Biomineral Research: Applying Mineral Science and Technology to Bio-Clinical Problems.
The Aim: we seek to understand how nanostructured minerals, of either endogenous or exogenous origin, contribute to normal health or pathology, and thus how engineered mineral structures can be exploited for therapeutic or diagnostic benefit. Diseases of interest are (i) cancer and (ii) autoimmune/inflammatory disorders, especially Crohn’s disease. Key techniques are quantitative cell imaging, ICP analysis and particle sizing.
Endogenous Intestinal Nanoparticles. Regarding gastrointestinal processing, we are investigating how soluble antigen and bacterial fragments (e.g. TLR and NLR ligands) of the intestinal lumen form conjugates with endogenously secreted calcium and phosphate ions which then, as nanoparticulate constructs, are shuttled to intestinal immune cells (1). Of particular interest is what benefit this apparently commonplace constitutive process affords the host and how or why it might fail in Crohn’s disease (2).
Nanomineral lessons from Nature. More broadly, our research has shown that endogenous nanomineral forms have some distinct advantages over their soluble counterparts, ranging from reduced toxicity (such as the redox activity of iron) to unique cell uptake and signalling effects. We synthesise ‘bio-inspired’ analogues which, for example, has given rise to affordable but safer and better tolerated forms of oral iron than are currently commonly prescribed (3,4).
Engineered Nanominerals for Therapeutic Benefit. The main thrust of our current and future work is to use nanomineral technologies to help address strategic priorities in the bio-clinical arena. For example, nanominerals can be engineered to skew immune signalling for therapeutic benefit, which then dissolve to benign or beneficial soluble minerals thereby limiting downstream bystander effects. Silicate clusters are one focus: having observed their endogenous formation in lower animals (5) we are now working on engineered synthetic analogues and their immune cell-modifying properties. These dissolve to form orthosilicic acid which is well controlled homeostatically through renal excretion (6). A second focus is on synthetic mimetics of endogenous intestinal nanoparticles and the delivery of bio-active cargo to discrete immune-inductive sites of the gut. Again, following delivery, these dissolve and join the common soluble ion pool for this pathway.
Quantitative Cell Imaging. Inspired by the need to map mineral particles at the single-cell level in situ we are working on novel processes for quantitative cell imaging by flow techniques in whole blood (7) as well as in tissue sections. These have broader applications than particle tracking, especially as a new diagnostic technique with histology and immunohistochemistry. Dr John Wills has been awarded a Herchel Smith Fellowship to join the group from Oct 2017 and to work on the application of such techniques to better our understanding of Crohn's disease.
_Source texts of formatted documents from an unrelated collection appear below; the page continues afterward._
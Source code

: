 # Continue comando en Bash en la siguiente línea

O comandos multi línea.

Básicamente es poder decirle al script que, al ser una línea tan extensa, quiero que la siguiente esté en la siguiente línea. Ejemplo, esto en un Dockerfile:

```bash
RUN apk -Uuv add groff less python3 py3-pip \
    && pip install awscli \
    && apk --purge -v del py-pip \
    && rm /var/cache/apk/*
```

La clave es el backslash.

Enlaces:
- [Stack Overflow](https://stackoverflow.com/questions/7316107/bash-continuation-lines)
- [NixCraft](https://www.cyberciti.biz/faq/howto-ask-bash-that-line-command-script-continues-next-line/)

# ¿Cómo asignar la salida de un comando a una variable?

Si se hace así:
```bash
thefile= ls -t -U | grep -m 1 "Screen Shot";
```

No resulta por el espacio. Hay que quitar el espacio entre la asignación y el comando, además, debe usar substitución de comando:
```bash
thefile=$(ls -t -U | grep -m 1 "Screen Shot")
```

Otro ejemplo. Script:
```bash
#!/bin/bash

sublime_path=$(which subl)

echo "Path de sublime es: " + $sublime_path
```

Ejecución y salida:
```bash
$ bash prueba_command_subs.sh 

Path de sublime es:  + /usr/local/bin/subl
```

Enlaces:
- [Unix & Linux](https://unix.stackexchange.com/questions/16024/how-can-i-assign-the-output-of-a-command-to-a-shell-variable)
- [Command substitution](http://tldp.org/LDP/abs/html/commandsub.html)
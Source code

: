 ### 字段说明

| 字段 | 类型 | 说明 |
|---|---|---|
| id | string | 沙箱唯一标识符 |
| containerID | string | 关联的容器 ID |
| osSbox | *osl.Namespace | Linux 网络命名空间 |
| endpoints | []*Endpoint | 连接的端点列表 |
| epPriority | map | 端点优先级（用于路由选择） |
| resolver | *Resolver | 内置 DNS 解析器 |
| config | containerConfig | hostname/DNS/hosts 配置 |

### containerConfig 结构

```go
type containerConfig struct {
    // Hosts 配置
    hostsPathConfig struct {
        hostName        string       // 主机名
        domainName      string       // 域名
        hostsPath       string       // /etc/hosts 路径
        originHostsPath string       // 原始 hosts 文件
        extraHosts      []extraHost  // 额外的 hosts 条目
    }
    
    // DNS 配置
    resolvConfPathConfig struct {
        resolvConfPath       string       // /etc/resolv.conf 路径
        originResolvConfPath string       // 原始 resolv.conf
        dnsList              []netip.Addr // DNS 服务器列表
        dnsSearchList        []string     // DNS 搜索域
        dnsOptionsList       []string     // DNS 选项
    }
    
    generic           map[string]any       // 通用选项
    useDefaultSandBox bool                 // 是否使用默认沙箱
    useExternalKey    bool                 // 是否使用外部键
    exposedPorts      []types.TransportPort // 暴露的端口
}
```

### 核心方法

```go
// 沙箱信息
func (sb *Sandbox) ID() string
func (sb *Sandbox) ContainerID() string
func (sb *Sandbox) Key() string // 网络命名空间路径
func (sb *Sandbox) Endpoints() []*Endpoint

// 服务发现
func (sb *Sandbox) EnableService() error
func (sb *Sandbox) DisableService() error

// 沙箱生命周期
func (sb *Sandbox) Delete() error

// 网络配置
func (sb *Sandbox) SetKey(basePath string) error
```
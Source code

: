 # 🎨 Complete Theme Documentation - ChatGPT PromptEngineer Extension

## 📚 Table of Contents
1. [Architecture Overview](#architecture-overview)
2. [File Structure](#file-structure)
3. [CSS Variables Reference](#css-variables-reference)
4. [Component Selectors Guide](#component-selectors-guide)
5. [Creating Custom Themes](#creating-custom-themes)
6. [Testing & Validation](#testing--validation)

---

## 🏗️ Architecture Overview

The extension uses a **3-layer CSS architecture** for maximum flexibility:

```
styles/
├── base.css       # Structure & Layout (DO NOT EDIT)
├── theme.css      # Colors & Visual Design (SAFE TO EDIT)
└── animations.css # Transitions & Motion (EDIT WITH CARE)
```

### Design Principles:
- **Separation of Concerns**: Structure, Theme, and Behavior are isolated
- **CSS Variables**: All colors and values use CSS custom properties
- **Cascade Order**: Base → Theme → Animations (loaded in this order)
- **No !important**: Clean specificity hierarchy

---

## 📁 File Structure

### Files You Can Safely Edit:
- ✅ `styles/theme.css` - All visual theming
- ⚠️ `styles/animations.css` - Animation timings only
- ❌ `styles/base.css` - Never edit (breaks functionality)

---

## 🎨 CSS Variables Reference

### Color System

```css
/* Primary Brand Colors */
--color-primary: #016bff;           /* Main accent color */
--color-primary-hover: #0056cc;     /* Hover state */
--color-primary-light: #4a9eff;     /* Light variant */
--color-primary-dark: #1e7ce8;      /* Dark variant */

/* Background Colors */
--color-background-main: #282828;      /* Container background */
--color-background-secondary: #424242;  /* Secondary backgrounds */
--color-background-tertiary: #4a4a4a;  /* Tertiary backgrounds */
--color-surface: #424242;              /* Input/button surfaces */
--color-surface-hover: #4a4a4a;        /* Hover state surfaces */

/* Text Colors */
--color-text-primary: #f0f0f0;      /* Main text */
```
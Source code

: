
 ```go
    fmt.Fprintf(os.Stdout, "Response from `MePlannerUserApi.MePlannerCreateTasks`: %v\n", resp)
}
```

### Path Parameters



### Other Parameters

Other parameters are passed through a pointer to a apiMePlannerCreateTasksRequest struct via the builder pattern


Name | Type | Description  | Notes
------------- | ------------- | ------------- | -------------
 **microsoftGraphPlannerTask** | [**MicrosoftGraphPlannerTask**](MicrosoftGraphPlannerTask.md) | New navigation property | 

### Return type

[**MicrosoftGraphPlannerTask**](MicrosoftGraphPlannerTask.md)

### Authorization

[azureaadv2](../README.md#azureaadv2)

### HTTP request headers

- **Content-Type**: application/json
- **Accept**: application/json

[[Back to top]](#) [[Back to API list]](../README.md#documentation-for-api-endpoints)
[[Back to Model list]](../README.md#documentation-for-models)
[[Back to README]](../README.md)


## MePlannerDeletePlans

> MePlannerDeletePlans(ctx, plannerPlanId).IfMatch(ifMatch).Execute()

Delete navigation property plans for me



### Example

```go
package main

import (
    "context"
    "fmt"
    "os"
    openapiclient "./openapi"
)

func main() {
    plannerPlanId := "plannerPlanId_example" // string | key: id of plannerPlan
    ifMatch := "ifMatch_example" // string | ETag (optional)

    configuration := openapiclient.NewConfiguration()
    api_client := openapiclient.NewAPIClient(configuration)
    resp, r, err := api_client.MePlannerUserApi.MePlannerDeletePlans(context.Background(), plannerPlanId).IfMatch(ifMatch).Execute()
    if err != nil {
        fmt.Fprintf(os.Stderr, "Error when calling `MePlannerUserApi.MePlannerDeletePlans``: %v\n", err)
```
The Population and Oral Nanoparticle Exposure. The group also has a long standing interest in population exposure to exogenous nano and micron sized mineral particles via the oral route. In particular we are studying how the intestinal endogenous nanomineral route, described above for calcium phosphate constructs, might be ‘hijacked’ by ingested particles that are derived from a Western lifestyle. Exposure to titanium dioxide pigment particles, for example, is common (8). These particles are not digested and we have shown that some accumulate in the human gut (8) whilst others are absorbed systemically by humans (9). Whether such exposure and uptake has any impact on population health is currently a matter of significant interest in the field.
Analysis and Specialist Skill Sets. In all of our work we draw on our skills in (a) structured mineral engineering (b) particle sizing (c) microscopy and flow imaging techniques and (d) ICP analysis, as exemplified in the figures shown here.